4. Ce que Jeremias disait de Jésus : « Jésus et ses disciples sont issus d’un peuple qui savait prier », est aussi vrai de Paul. Claude Tassin n’a pas de peine à relier les démarches de la prière apostolique non seulement à la responsabilité prophétique, mais plus largement aux grands axes de la prière biblique et juive, spécialement des Psaumes : louange, action de grâces, cris de détresse. C’est bien cela que Paul reprend, bien que ce ne soit pas dans le même ordre : on va de l’action de grâces à la louange en passant par la supplication pour traverser la crise qui va du salut pascal au salut final. Cette trajectoire est bien visible dans le compte-rendu de la prière en Ph 1, 3-11. Au passage, Claude Tassin remarque comment Jésus, dans la parabole du pharisien et du publicain, à la différence de l’inflation des « bénédictions » et de l’action de grâces dans les confréries pharisiennes, donne l’avantage à la prière de demande, parce qu’elle maintient l’orant dans l’humilité de l’accueil et dans l’ouverture au don futur de Dieu.
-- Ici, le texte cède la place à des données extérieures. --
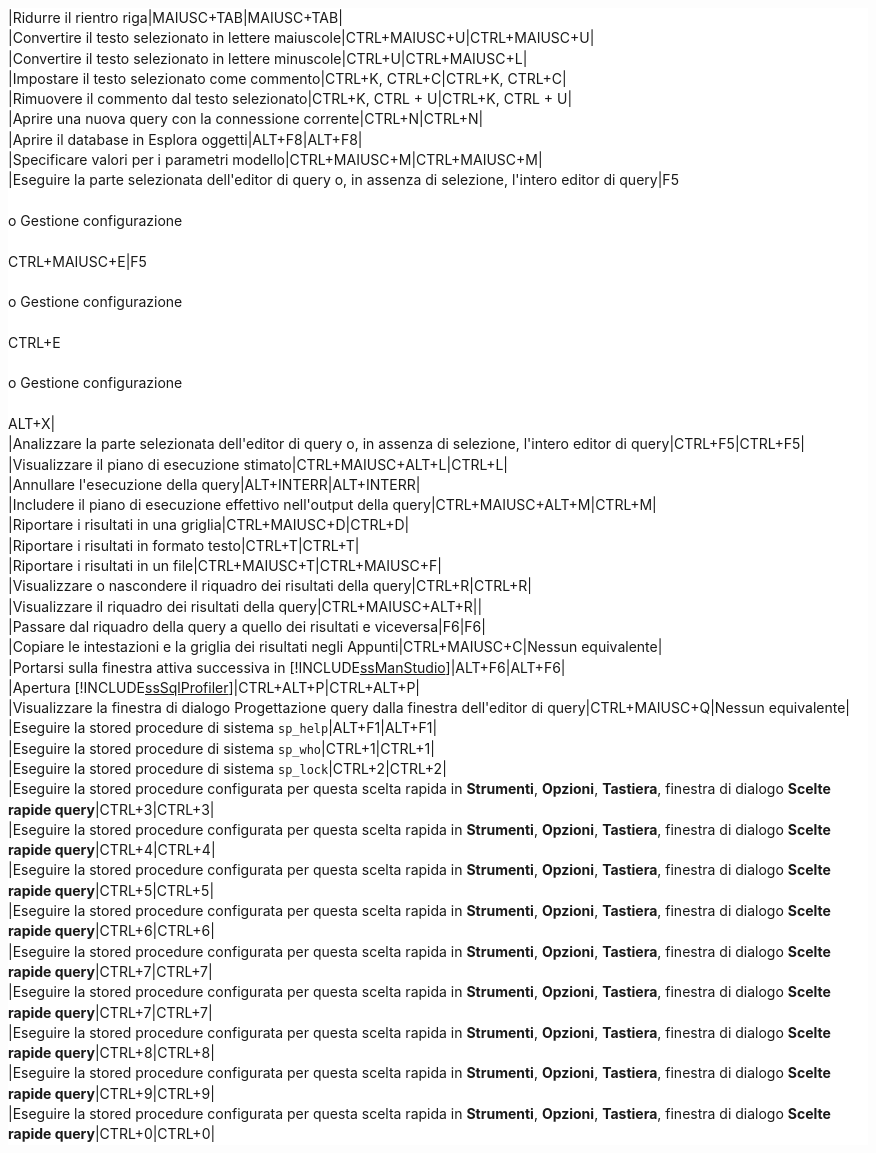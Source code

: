 |Ridurre il rientro riga|MAIUSC+TAB|MAIUSC+TAB|  
|Convertire il testo selezionato in lettere maiuscole|CTRL+MAIUSC+U|CTRL+MAIUSC+U|  
|Convertire il testo selezionato in lettere minuscole|CTRL+U|CTRL+MAIUSC+L|  
|Impostare il testo selezionato come commento|CTRL+K, CTRL+C|CTRL+K, CTRL+C|  
|Rimuovere il commento dal testo selezionato|CTRL+K, CTRL + U|CTRL+K, CTRL + U|  
|Aprire una nuova query con la connessione corrente|CTRL+N|CTRL+N|  
|Aprire il database in Esplora oggetti|ALT+F8|ALT+F8|  
|Specificare valori per i parametri modello|CTRL+MAIUSC+M|CTRL+MAIUSC+M|  
|Eseguire la parte selezionata dell'editor di query o, in assenza di selezione, l'intero editor di query|F5<br /><br /> o Gestione configurazione<br /><br /> CTRL+MAIUSC+E|F5<br /><br /> o Gestione configurazione<br /><br /> CTRL+E<br /><br /> o Gestione configurazione<br /><br /> ALT+X|  
|Analizzare la parte selezionata dell'editor di query o, in assenza di selezione, l'intero editor di query|CTRL+F5|CTRL+F5|  
|Visualizzare il piano di esecuzione stimato|CTRL+MAIUSC+ALT+L|CTRL+L|  
|Annullare l'esecuzione della query|ALT+INTERR|ALT+INTERR|  
|Includere il piano di esecuzione effettivo nell'output della query|CTRL+MAIUSC+ALT+M|CTRL+M|  
|Riportare i risultati in una griglia|CTRL+MAIUSC+D|CTRL+D|  
|Riportare i risultati in formato testo|CTRL+T|CTRL+T|  
|Riportare i risultati in un file|CTRL+MAIUSC+T|CTRL+MAIUSC+F|  
|Visualizzare o nascondere il riquadro dei risultati della query|CTRL+R|CTRL+R|  
|Visualizzare il riquadro dei risultati della query|CTRL+MAIUSC+ALT+R||  
|Passare dal riquadro della query a quello dei risultati e viceversa|F6|F6|  
|Copiare le intestazioni e la griglia dei risultati negli Appunti|CTRL+MAIUSC+C|Nessun equivalente|  
|Portarsi sulla finestra attiva successiva in [!INCLUDE[ssManStudio](../includes/ssmanstudio-md.md)]|ALT+F6|ALT+F6|  
|Apertura [!INCLUDE[ssSqlProfiler](../includes/sssqlprofiler-md.md)]|CTRL+ALT+P|CTRL+ALT+P|  
|Visualizzare la finestra di dialogo Progettazione query dalla finestra dell'editor di query|CTRL+MAIUSC+Q|Nessun equivalente|  
|Eseguire la stored procedure di sistema `sp_help`|ALT+F1|ALT+F1|  
|Eseguire la stored procedure di sistema `sp_who`|CTRL+1|CTRL+1|  
|Eseguire la stored procedure di sistema `sp_lock`|CTRL+2|CTRL+2|  
|Eseguire la stored procedure configurata per questa scelta rapida in **Strumenti**, **Opzioni**, **Tastiera**, finestra di dialogo **Scelte rapide query**|CTRL+3|CTRL+3|  
|Eseguire la stored procedure configurata per questa scelta rapida in **Strumenti**, **Opzioni**, **Tastiera**, finestra di dialogo **Scelte rapide query**|CTRL+4|CTRL+4|  
|Eseguire la stored procedure configurata per questa scelta rapida in **Strumenti**, **Opzioni**, **Tastiera**, finestra di dialogo **Scelte rapide query**|CTRL+5|CTRL+5|  
|Eseguire la stored procedure configurata per questa scelta rapida in **Strumenti**, **Opzioni**, **Tastiera**, finestra di dialogo **Scelte rapide query**|CTRL+6|CTRL+6|  
|Eseguire la stored procedure configurata per questa scelta rapida in **Strumenti**, **Opzioni**, **Tastiera**, finestra di dialogo **Scelte rapide query**|CTRL+7|CTRL+7|  
|Eseguire la stored procedure configurata per questa scelta rapida in **Strumenti**, **Opzioni**, **Tastiera**, finestra di dialogo **Scelte rapide query**|CTRL+7|CTRL+7|  
|Eseguire la stored procedure configurata per questa scelta rapida in **Strumenti**, **Opzioni**, **Tastiera**, finestra di dialogo **Scelte rapide query**|CTRL+8|CTRL+8|  
|Eseguire la stored procedure configurata per questa scelta rapida in **Strumenti**, **Opzioni**, **Tastiera**, finestra di dialogo **Scelte rapide query**|CTRL+9|CTRL+9|  
|Eseguire la stored procedure configurata per questa scelta rapida in **Strumenti**, **Opzioni**, **Tastiera**, finestra di dialogo **Scelte rapide query**|CTRL+0|CTRL+0|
Paul, en tout cas, ne s’arrête jamais à l’action de grâces, si « juste » lui paraît-elle et nécessaire, mais il y joint toujours la prière de demande qui interdit la satisfaction des gens arrivés.

5. Claude Tassin aborde en finale le texte bref mais significatif de Rm 8, 26-30 sur l’intercession de l’Esprit. Celle-ci concerne tous les croyants et pas seulement l’Apôtre. Mais ne livrerait-elle pas la clé de toute prière chrétienne à commencer par la prière apostolique ? En effet, l’intercession de l’Esprit ne vise rien d’autre que le discernement et l’accomplissement ultime de l’Évangile annoncé et reçu. N’est-ce pas justement cela même qui est l’objet de la prière apostolique, en ce qu’elle a de plus spécifique, à l’image de l’intercession prophétique ? Constatant la figure exceptionnelle de l’Esprit dans ce texte de Rm 8, comme « super-intercesseur », Claude Tassin en cherche justement l’explication et l’origine dans le rôle que joue l’Esprit, selon la tradition juive, chez les prophètes, pour discerner l’œuvre de Dieu et pour en rendre grâces – ce que Luc a repris dans son Évangile et dans les Actes (voir Zacharie, Syméon, la communauté primitive de Jérusalem). L’Esprit est à la fois celui qui permet de relire les événements présents à la lumière des Écritures, et celui qui est reçu de Dieu comme fruit de la prière, pour rendre les bénéficiaires à nouveau capables de l’annonce. Paul, quant à lui, intériorise fortement ce rôle de l’Esprit. Il n’est pas le destinataire de la prière, il en est l’inspirateur. Il est celui qui ajuste, qui « met au point » le désir des croyants, pour les conformer au dessein de Dieu : les configurer au Christ, les conduire ainsi à la gloire eschatologique. L’intercession de l’Esprit est la visée même de l’Esprit au cœur des enfants de Dieu. Elle est la seule intercession qui puisse correspondre à la vérité et à la profondeur de l’Évangile.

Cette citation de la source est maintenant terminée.